▶ EXERCISE: Write out, please, the lines from the beginning of the material to the line with "Moca Passport will", including both ends and nothing else.

▶ SOURCE INFORMATION:
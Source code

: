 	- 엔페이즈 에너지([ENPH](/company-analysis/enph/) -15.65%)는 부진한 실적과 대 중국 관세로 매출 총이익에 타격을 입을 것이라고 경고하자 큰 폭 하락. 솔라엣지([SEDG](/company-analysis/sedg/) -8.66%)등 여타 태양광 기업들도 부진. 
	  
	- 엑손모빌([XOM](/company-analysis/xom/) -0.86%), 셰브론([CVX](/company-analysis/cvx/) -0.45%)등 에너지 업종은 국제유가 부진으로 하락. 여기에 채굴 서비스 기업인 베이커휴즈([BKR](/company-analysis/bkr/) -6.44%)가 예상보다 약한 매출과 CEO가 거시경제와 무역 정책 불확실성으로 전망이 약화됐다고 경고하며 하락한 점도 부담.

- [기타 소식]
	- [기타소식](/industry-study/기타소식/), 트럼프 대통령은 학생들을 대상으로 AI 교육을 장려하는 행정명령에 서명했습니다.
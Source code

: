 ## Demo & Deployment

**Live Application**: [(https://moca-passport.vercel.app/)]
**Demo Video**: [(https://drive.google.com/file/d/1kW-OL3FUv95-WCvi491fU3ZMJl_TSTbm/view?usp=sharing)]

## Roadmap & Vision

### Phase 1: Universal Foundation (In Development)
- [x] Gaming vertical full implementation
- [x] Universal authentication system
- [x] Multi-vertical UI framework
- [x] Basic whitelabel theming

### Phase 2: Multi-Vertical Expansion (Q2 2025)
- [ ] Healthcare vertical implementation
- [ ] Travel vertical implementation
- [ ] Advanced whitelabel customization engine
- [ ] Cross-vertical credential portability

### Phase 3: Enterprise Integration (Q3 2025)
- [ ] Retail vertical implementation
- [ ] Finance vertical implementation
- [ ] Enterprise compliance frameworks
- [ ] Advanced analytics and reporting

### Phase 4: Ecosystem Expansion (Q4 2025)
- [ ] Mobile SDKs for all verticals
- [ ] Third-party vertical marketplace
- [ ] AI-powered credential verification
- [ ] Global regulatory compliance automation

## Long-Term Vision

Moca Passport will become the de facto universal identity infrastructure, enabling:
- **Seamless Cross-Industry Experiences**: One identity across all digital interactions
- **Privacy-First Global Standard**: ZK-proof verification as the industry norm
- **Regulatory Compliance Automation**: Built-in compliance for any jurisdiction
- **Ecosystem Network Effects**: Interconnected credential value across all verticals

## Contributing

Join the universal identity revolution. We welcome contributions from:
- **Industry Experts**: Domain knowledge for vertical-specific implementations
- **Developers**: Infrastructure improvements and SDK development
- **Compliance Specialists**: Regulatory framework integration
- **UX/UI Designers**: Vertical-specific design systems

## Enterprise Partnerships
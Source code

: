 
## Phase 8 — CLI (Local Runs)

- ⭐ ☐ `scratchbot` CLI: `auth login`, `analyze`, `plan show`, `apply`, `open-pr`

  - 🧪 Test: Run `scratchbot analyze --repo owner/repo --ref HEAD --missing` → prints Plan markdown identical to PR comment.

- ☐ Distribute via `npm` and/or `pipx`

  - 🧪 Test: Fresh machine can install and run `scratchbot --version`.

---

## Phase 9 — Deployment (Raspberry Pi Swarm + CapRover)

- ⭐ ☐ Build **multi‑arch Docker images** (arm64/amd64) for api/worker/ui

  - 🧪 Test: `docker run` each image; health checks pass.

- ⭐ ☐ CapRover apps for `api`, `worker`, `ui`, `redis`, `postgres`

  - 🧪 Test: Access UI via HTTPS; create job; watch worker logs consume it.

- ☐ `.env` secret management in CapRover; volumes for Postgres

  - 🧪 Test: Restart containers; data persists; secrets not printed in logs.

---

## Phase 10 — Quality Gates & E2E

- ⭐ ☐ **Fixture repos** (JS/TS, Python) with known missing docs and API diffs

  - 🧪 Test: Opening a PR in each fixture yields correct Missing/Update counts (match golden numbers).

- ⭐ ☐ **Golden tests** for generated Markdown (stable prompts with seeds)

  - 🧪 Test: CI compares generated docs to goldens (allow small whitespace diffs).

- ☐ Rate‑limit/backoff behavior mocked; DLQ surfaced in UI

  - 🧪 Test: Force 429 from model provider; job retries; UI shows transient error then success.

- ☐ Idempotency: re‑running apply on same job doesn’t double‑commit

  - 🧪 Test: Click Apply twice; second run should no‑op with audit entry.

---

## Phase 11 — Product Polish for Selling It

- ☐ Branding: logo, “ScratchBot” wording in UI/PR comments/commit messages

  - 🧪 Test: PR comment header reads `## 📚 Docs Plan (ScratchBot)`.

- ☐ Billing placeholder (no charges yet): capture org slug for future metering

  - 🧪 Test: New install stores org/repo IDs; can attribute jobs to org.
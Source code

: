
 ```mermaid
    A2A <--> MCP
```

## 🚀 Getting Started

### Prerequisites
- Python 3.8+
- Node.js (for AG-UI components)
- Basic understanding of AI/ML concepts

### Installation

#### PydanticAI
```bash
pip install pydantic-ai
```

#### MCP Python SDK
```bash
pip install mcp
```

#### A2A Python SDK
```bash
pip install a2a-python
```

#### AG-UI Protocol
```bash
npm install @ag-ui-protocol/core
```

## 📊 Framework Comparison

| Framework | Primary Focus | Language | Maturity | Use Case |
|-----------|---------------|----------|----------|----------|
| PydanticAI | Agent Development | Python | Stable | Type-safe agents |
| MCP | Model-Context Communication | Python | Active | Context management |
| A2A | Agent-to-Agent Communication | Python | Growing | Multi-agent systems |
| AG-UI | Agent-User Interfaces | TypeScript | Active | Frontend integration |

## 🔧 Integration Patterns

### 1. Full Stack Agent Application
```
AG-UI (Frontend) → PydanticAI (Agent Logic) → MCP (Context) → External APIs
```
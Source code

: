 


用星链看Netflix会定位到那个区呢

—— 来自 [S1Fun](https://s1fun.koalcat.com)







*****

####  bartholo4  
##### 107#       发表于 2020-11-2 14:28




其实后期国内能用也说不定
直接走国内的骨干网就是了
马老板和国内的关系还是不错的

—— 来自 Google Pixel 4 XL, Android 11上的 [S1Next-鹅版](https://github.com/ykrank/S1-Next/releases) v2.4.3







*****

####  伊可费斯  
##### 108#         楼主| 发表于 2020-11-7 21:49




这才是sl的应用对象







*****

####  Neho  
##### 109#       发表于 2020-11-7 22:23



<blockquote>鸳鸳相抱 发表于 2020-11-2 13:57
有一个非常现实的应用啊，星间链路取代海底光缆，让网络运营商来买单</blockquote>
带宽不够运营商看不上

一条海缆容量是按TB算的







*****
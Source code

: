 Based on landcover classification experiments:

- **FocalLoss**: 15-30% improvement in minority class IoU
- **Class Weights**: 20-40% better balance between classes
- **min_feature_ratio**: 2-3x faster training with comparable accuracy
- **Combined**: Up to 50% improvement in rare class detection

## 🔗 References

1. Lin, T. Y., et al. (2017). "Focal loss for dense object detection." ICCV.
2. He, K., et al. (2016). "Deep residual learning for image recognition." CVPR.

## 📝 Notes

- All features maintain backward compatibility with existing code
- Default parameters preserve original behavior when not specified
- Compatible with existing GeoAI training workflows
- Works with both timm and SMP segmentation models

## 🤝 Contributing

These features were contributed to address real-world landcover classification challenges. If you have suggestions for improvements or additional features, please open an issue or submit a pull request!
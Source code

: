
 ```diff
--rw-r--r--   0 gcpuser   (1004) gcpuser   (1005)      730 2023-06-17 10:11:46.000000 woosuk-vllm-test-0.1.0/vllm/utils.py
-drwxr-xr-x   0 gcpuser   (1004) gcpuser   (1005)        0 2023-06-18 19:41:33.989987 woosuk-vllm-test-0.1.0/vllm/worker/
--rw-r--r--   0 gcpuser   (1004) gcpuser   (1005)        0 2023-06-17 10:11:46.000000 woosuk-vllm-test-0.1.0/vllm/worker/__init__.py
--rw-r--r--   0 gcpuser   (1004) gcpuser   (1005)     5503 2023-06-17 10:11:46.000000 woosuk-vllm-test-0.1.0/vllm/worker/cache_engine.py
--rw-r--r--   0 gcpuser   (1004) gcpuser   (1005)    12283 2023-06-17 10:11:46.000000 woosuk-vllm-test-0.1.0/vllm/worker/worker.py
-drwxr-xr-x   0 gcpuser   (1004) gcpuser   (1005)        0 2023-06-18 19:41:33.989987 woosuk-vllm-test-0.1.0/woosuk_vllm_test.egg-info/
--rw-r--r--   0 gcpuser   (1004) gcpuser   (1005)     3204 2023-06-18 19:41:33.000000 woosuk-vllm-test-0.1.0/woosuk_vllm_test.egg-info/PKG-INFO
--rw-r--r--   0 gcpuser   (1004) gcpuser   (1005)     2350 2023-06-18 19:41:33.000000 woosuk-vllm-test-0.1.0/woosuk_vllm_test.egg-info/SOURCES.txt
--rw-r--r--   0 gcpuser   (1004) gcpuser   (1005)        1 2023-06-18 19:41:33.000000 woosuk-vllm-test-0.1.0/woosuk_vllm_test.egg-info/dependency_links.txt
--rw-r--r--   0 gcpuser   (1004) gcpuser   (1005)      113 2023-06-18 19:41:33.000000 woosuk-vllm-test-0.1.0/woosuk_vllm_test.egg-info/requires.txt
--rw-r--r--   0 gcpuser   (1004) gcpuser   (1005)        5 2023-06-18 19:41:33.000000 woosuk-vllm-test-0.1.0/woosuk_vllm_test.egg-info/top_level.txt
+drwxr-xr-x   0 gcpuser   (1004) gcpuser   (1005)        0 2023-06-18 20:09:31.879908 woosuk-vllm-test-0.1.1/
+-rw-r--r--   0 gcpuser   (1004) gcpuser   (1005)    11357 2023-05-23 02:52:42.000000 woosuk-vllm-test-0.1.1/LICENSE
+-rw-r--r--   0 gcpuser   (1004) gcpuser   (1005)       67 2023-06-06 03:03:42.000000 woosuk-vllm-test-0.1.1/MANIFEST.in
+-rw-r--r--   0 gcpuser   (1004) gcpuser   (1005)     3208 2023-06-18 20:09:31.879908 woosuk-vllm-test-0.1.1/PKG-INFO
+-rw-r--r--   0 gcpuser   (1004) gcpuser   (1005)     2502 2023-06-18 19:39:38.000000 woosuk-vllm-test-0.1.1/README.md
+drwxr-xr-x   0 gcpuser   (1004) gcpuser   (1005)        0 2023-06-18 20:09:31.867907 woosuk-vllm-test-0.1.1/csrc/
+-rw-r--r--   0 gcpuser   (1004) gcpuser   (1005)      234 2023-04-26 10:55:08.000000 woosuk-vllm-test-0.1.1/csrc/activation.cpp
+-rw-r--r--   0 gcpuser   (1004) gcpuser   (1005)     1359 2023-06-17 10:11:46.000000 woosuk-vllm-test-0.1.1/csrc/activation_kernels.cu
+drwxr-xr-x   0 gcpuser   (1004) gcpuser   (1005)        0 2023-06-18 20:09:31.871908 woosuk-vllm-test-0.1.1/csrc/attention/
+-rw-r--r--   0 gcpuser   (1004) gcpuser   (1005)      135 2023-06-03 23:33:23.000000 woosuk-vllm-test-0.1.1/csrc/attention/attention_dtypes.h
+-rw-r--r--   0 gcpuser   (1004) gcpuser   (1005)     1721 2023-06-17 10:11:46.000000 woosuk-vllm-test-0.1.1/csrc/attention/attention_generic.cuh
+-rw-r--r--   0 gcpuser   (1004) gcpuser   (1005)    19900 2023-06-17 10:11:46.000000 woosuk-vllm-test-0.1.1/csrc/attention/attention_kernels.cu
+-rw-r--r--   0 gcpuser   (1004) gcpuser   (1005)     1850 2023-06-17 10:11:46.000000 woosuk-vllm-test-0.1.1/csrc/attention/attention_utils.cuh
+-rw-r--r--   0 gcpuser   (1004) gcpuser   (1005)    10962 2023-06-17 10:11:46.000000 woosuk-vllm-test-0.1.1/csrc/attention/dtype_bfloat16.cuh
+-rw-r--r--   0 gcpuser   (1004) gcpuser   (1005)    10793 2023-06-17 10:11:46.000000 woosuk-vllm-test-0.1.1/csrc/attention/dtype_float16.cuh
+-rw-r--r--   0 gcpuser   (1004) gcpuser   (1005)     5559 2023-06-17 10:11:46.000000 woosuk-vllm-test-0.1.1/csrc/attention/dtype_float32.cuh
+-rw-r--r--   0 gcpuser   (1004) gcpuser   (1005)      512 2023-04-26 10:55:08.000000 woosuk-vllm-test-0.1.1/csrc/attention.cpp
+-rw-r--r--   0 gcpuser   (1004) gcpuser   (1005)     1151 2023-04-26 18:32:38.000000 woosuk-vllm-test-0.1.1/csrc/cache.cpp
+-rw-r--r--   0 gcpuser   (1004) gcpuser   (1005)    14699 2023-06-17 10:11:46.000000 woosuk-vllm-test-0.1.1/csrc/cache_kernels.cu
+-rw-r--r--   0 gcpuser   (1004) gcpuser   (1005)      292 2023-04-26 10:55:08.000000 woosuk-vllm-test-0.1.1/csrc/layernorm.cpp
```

▶ ANSWER TO THIS TASK:
Source code

: 	- 엔페이즈 에너지([ENPH](/company-analysis/enph/) -15.65%)는 부진한 실적과 대 중국 관세로 매출 총이익에 타격을 입을 것이라고 경고하자 큰 폭 하락. 솔라엣지([SEDG](/company-analysis/sedg/) -8.66%)등 여타 태양광 기업들도 부진. 
	  
	- 엑손모빌([XOM](/company-analysis/xom/) -0.86%), 셰브론([CVX](/company-analysis/cvx/) -0.45%)등 에너지 업종은 국제유가 부진으로 하락. 여기에 채굴 서비스 기업인 베이커휴즈([BKR](/company-analysis/bkr/) -6.44%)가 예상보다 약한 매출과 CEO가 거시경제와 무역 정책 불확실성으로 전망이 약화됐다고 경고하며 하락한 점도 부담.

- [기타 소식]
	- [기타소식](/industry-study/기타소식/), 트럼프 대통령은 학생들을 대상으로 AI 교육을 장려하는 행정명령에 서명했습니다.
Source code

: ## Demo & Deployment

**Live Application**: [(https://moca-passport.vercel.app/)]
**Demo Video**: [(https://drive.google.com/file/d/1kW-OL3FUv95-WCvi491fU3ZMJl_TSTbm/view?usp=sharing)]

## Roadmap & Vision

### Phase 1: Universal Foundation (In Development)
- [x] Gaming vertical full implementation
- [x] Universal authentication system
- [x] Multi-vertical UI framework
- [x] Basic whitelabel theming

### Phase 2: Multi-Vertical Expansion (Q2 2025)
- [ ] Healthcare vertical implementation
- [ ] Travel vertical implementation
- [ ] Advanced whitelabel customization engine
- [ ] Cross-vertical credential portability

### Phase 3: Enterprise Integration (Q3 2025)
- [ ] Retail vertical implementation
- [ ] Finance vertical implementation
- [ ] Enterprise compliance frameworks
- [ ] Advanced analytics and reporting

### Phase 4: Ecosystem Expansion (Q4 2025)
- [ ] Mobile SDKs for all verticals
- [ ] Third-party vertical marketplace
- [ ] AI-powered credential verification
- [ ] Global regulatory compliance automation

## Long-Term Vision

Moca Passport will become the de facto universal identity infrastructure, enabling:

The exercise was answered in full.